Historically, the political careers of members of the Central Committee of the CPSU had always been determined by their successes or failures in their assigned spheres of responsibility. However, Gorbachev's meteoric rise in the leadership of the CPSU, despite continuous failures in his sphere of responsibility, agriculture --a sector of critical economic and political importance-- indicated a qualitative change in the Party and marked the ideological and political victory of a trend which was committed to certain pro-capitalist transformations no matter what their economic costs. These developments reflected the ascendancy of a social group whose narrow interests had come into conflict with the general interests of society. Within the womb of socialism, there had developed a group of individuals whose material interests were in direct conflict with the centralization of the means of production and therefore with both technological progress and the extension of economic planning. Over time, the growing interconnection between this stratum of administrators and managers and the upper echelons of the Communist Party meant that in the struggle between the forces of socialism and those of capitalist restoration, the working class found itself dispossessed of any ideological and political leadership. Meanwhile, the lack of democratic traditions within the CPSU reinforced the positions of its anti-socialist leadership who could not be evicted from the highest positions of the Soviet state until they had totally completed their task of destroying socialism.

Endnotes

1. Extensive economic development refers to economic growth based on the utilization of more labour and raw materials, while intensive economic development refers to economic growth based on the more efficient use of a given amount of resources.

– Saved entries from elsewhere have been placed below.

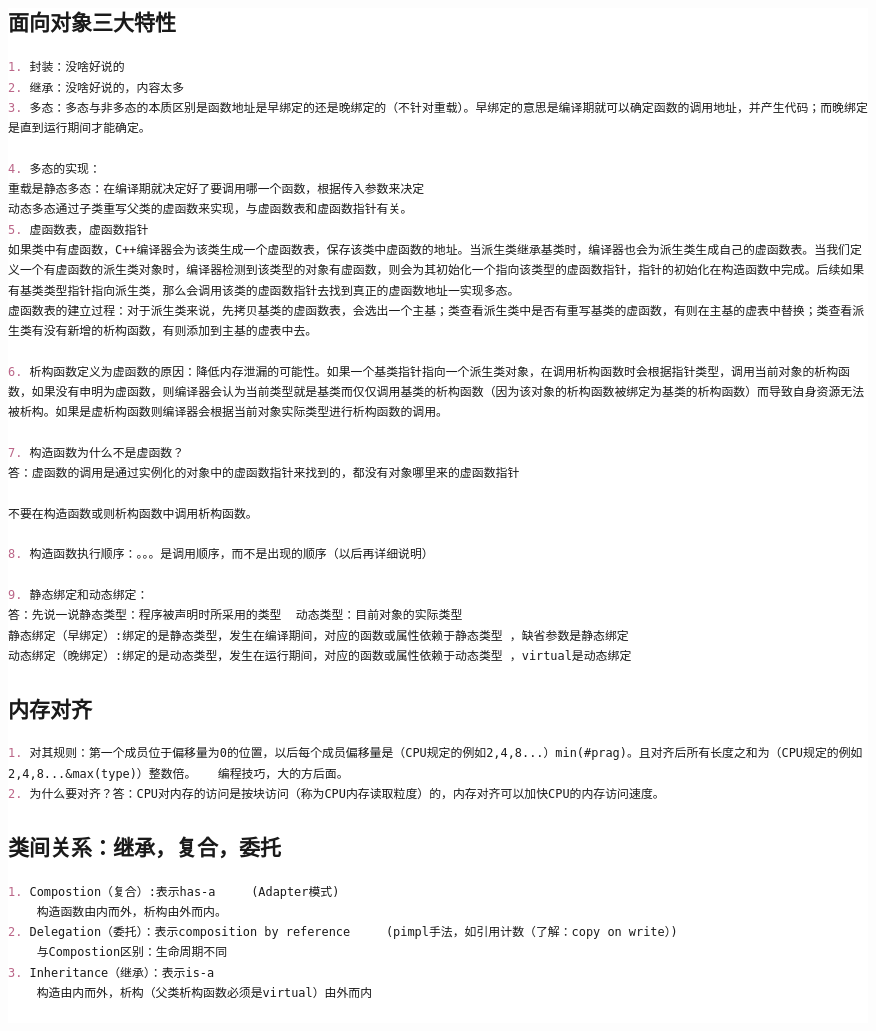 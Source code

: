 ## 面向对象三大特性

```markdown
1. 封装：没啥好说的
2. 继承：没啥好说的，内容太多
3. 多态：多态与非多态的本质区别是函数地址是早绑定的还是晚绑定的（不针对重载）。早绑定的意思是编译期就可以确定函数的调用地址，并产生代码；而晚绑定是直到运行期间才能确定。

4. 多态的实现：
重载是静态多态：在编译期就决定好了要调用哪一个函数，根据传入参数来决定
动态多态通过子类重写父类的虚函数来实现，与虚函数表和虚函数指针有关。
5. 虚函数表，虚函数指针
如果类中有虚函数，C++编译器会为该类生成一个虚函数表，保存该类中虚函数的地址。当派生类继承基类时，编译器也会为派生类生成自己的虚函数表。当我们定义一个有虚函数的派生类对象时，编译器检测到该类型的对象有虚函数，则会为其初始化一个指向该类型的虚函数指针，指针的初始化在构造函数中完成。后续如果有基类类型指针指向派生类，那么会调用该类的虚函数指针去找到真正的虚函数地址一实现多态。
虚函数表的建立过程：对于派生类来说，先拷贝基类的虚函数表，会选出一个主基；类查看派生类中是否有重写基类的虚函数，有则在主基的虚表中替换；类查看派生类有没有新增的析构函数，有则添加到主基的虚表中去。

6. 析构函数定义为虚函数的原因：降低内存泄漏的可能性。如果一个基类指针指向一个派生类对象，在调用析构函数时会根据指针类型，调用当前对象的析构函数，如果没有申明为虚函数，则编译器会认为当前类型就是基类而仅仅调用基类的析构函数（因为该对象的析构函数被绑定为基类的析构函数）而导致自身资源无法被析构。如果是虚析构函数则编译器会根据当前对象实际类型进行析构函数的调用。

7. 构造函数为什么不是虚函数？
答：虚函数的调用是通过实例化的对象中的虚函数指针来找到的，都没有对象哪里来的虚函数指针

不要在构造函数或则析构函数中调用析构函数。

8. 构造函数执行顺序：。。。是调用顺序，而不是出现的顺序（以后再详细说明）

9. 静态绑定和动态绑定：
答：先说一说静态类型：程序被声明时所采用的类型  动态类型：目前对象的实际类型
静态绑定（早绑定）:绑定的是静态类型，发生在编译期间，对应的函数或属性依赖于静态类型 ，缺省参数是静态绑定
动态绑定（晚绑定）:绑定的是动态类型，发生在运行期间，对应的函数或属性依赖于动态类型 ，virtual是动态绑定
```

## 内存对齐

```markdown
1. 对其规则：第一个成员位于偏移量为0的位置，以后每个成员偏移量是（CPU规定的例如2,4,8...）min(#prag)。且对齐后所有长度之和为（CPU规定的例如2,4,8...&max(type)）整数倍。   编程技巧，大的方后面。
2. 为什么要对齐？答：CPU对内存的访问是按块访问（称为CPU内存读取粒度）的，内存对齐可以加快CPU的内存访问速度。
```



## 类间关系：继承，复合，委托

```markdown
1. Compostion（复合）:表示has-a     (Adapter模式)
	构造函数由内而外，析构由外而内。
2. Delegation（委托）：表示composition by reference     (pimpl手法，如引用计数（了解：copy on write）)
	与Compostion区别：生命周期不同
3. Inheritance（继承）：表示is-a
	构造由内而外，析构（父类析构函数必须是virtual）由外而内
	
```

2. Gorbachev, Mikhail (1986), Political Report of the CPSU Central Committee to the 27th Party Congress, Novosti, Moscow, p. 48.

3. Ibid., p. 47.

4. Marx, Karl (1996), Capital, vol. 1, Collected Works, International Publishers, New York, vol. 35, p. 582.

5. Engels, Frederick, (1987), Anti-Dühring, Collected Works, Progress, Moscow, vol. 25, p. 296.

6. Ibid., p. 290.

7. Medvedev, Zhores A., (1987), Gorbachev, Oxford, Basil Blackwell, p.84.

8. Ibid.

9. Ibid., p. 85.

10. Central Statistical Board, The Council of Ministers of the USSR, (1979), The USSR in Figures for 1978, Statistika Publishers, Moscow.

11. Medvedev (1987), op. cit., p. 100.

12. Central Statistical Board, The Council of Ministers of the USSR, (1989), The USSR in Figures for 1990, Statistika Publishers, Moscow.